Problem description: Each line in the material below, starting at the one that contains "This distinction is" and ending at the one that contains "For good reduction", should be repeated exactly; the pictures should not.

+++

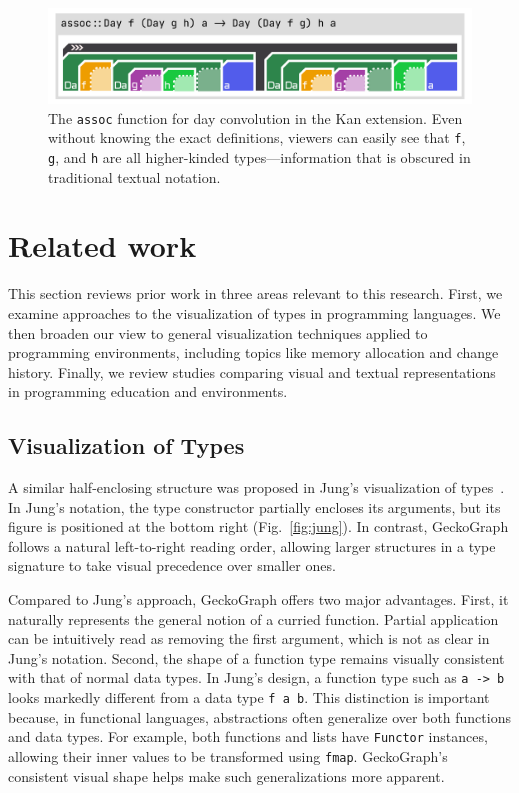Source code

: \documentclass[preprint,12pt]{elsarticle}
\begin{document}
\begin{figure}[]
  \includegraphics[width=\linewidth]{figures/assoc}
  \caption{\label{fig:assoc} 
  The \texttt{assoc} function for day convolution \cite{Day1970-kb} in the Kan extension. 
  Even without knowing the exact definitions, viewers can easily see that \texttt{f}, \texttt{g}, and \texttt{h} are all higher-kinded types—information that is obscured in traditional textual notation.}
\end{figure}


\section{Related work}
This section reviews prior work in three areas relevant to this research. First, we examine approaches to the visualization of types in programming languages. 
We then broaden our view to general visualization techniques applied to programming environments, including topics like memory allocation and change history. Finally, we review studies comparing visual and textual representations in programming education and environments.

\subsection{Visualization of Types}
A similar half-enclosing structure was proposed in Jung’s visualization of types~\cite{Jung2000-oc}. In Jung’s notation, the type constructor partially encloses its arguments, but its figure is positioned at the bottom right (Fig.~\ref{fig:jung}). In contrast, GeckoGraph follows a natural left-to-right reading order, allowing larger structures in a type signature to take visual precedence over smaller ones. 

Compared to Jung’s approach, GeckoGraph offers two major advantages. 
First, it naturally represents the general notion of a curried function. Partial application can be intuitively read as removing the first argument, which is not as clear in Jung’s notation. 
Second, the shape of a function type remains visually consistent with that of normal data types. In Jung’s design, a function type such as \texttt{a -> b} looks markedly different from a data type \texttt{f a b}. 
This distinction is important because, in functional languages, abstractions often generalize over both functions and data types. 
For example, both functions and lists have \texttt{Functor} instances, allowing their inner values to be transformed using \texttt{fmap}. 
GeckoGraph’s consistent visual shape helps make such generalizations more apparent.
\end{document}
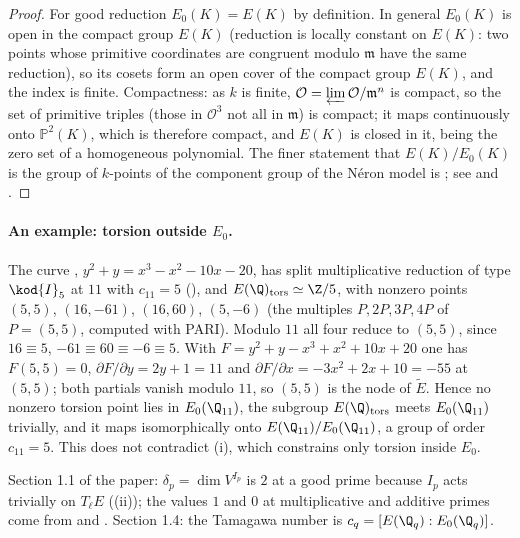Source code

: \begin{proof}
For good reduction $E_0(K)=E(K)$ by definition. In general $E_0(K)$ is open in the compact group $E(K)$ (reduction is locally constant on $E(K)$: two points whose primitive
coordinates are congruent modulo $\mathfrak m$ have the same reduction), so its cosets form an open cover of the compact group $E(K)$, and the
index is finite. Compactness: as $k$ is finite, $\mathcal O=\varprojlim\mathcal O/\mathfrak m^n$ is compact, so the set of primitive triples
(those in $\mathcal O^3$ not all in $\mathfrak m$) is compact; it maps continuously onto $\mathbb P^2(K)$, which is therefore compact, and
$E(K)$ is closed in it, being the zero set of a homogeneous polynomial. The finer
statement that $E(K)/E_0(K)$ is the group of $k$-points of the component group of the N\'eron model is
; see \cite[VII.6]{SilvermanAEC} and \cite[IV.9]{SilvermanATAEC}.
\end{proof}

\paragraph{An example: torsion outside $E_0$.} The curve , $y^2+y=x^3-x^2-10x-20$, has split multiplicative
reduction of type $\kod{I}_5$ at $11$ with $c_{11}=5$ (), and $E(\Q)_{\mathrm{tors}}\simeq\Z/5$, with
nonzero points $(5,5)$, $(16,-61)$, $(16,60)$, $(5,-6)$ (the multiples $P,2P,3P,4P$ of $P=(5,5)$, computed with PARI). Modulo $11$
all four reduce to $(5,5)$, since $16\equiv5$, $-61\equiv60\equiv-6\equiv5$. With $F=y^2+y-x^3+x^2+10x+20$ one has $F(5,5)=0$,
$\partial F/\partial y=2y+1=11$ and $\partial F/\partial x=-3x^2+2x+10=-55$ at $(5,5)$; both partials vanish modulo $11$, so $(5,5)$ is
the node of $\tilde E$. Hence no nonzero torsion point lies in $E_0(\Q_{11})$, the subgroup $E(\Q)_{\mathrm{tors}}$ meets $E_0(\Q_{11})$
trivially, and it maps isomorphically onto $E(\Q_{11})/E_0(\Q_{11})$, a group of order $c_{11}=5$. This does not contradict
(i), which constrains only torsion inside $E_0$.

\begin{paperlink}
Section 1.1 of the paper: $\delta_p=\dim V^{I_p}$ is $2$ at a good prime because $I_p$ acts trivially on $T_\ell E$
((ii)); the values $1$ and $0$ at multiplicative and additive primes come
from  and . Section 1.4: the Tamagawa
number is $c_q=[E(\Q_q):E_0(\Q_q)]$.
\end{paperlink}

+++

Answer to this task:
This distinction is important because, in functional languages, abstractions often generalize over both functions and data types. 
For example, both functions and lists have \texttt{Functor} instances, allowing their inner values to be transformed using \texttt{fmap}. 
GeckoGraph’s consistent visual shape helps make such generalizations more apparent.
\end{document}
Source code

: \begin{proof}
For good reduction $E_0(K)=E(K)$ by definition. In general $E_0(K)$ is open in the compact group $E(K)$ (reduction is locally constant on $E(K)$: two points whose primitive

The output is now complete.